Machine made, mass produced colored glassware was first introduced to the public in 1925 at the Pittsburgh, PA glass exhibit. Until this time, the majority of glass produced had been in crystal.
Depression Glass, made primarily during the 1930s Depression Era, comes in an array of colors ranging from deep purple, black, cobalt, red, pink, yellow, green, amber and blue. The inexpensive colored glass was crude compared to the handmade crystal glass that was expensive to own.
Depression Glass was often packed in cereal boxes, flour sacks or given away as gifts at the local movie theaters, gasoline stations and grocery stores. Depression Glass helped bring families together at meal times and added a bright spot of color through that blackest of times.
For many families, getting a set of glassware then was like collecting a set now. It was the first time such glassware was both widely available in large dinner services and inexpensive enough to obtain.
Depression Glass was not always a sought after collectable. At the end of the Depression Era, families began to pack away the colorful glass they once so enjoyed to purchase china with the money they had saved.
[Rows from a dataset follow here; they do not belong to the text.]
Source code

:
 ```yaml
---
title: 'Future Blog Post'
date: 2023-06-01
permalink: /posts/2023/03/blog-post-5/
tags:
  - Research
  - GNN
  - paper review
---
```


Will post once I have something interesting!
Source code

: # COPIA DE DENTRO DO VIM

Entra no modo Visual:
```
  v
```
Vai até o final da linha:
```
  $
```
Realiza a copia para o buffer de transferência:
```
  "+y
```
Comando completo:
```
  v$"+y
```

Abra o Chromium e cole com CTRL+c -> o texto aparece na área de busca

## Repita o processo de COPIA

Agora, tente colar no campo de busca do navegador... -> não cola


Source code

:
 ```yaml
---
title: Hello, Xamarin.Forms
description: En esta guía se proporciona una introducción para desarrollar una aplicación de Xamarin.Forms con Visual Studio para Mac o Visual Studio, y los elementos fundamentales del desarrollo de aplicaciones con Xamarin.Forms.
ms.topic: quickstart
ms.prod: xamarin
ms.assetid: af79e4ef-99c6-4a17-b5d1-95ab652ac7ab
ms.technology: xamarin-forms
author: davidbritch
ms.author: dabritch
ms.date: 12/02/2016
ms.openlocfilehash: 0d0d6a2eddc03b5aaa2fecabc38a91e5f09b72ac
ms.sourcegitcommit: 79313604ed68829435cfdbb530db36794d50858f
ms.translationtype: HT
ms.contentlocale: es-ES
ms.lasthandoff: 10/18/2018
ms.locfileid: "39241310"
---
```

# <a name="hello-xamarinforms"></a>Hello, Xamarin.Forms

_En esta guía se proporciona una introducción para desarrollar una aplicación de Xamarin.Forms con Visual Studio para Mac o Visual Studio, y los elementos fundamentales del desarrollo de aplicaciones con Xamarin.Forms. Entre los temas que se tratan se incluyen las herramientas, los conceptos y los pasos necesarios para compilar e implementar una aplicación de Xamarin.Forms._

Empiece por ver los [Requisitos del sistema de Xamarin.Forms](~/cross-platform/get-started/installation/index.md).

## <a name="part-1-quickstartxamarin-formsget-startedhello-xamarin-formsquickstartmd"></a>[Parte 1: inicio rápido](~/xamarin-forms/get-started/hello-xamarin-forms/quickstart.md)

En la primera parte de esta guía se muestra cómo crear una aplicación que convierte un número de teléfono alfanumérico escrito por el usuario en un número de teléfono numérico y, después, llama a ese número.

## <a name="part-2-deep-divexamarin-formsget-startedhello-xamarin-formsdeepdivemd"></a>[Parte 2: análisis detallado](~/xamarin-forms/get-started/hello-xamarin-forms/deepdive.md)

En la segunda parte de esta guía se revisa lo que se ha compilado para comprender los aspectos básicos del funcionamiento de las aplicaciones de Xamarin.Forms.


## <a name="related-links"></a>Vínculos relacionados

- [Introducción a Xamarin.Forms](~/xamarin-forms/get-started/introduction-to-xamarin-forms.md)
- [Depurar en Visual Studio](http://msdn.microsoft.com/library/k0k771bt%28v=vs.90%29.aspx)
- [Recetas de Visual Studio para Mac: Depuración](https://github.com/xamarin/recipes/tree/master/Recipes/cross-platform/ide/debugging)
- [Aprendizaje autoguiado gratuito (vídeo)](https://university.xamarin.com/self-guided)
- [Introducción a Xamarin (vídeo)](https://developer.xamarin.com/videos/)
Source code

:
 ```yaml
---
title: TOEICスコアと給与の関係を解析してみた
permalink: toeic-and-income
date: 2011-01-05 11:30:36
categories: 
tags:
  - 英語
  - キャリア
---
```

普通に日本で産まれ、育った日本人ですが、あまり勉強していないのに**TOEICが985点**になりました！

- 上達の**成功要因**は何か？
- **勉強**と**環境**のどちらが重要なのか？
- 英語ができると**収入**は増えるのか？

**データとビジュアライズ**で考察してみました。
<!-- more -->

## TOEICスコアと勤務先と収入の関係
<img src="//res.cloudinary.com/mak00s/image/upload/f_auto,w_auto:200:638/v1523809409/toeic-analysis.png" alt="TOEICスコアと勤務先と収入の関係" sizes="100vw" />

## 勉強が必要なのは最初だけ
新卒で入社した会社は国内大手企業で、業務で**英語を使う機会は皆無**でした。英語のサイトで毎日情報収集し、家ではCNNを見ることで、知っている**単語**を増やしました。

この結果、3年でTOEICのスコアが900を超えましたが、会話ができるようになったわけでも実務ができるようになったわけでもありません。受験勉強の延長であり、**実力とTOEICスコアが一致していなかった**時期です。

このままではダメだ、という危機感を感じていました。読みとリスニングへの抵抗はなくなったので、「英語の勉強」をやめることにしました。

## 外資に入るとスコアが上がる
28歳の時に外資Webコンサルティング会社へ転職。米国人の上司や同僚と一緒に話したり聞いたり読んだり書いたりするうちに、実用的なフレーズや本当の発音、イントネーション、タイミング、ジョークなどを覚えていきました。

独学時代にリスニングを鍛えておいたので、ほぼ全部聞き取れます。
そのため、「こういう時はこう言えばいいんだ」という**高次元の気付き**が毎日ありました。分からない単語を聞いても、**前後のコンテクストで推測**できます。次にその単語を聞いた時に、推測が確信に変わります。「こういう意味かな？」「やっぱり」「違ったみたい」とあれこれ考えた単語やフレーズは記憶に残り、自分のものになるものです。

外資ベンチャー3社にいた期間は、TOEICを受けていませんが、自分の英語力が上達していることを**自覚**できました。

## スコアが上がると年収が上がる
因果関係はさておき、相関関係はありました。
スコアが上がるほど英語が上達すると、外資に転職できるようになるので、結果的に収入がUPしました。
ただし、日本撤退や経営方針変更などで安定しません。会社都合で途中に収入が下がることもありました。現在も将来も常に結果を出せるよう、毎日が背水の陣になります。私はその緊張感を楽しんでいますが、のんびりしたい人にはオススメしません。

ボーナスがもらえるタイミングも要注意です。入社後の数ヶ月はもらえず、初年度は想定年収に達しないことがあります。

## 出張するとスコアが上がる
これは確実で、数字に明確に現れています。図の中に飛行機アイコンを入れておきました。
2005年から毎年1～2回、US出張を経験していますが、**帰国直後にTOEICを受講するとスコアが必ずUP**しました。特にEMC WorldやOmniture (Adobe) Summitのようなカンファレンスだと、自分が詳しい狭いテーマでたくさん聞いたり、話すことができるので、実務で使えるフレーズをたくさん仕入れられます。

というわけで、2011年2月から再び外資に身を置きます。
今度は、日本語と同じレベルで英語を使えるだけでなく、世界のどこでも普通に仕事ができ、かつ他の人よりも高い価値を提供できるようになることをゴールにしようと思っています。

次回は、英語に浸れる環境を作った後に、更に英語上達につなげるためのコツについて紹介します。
Their Depression Glass stayed packed away, while their newer china graced the tables. Whenever Depression Glass was offered on the secondary market, most folks turned away and didn’t purchase it. The glass reminded them of hard times the Depression Era caused and that was part of their life that they wanted to leave behind.
Depression Glass gained back popularity in late 1960s early 1970s. From then until now, it has been recognized as one of the most popular collectables of the times.
Today, many families continue to collect Depression Glass. Both men and women enjoy spending time together searching for unique pieces and patterns to complement their growing collections. It’s not limited to being a baby boom hobby as younger generations begin to collect and reminisce about how they grew up surrounded by Depression Glass.
Collecting Depression Glass is very much a family affair. It’s amazing that the mass produced colored glass that brought families together during the 1930s continues to bring families together today.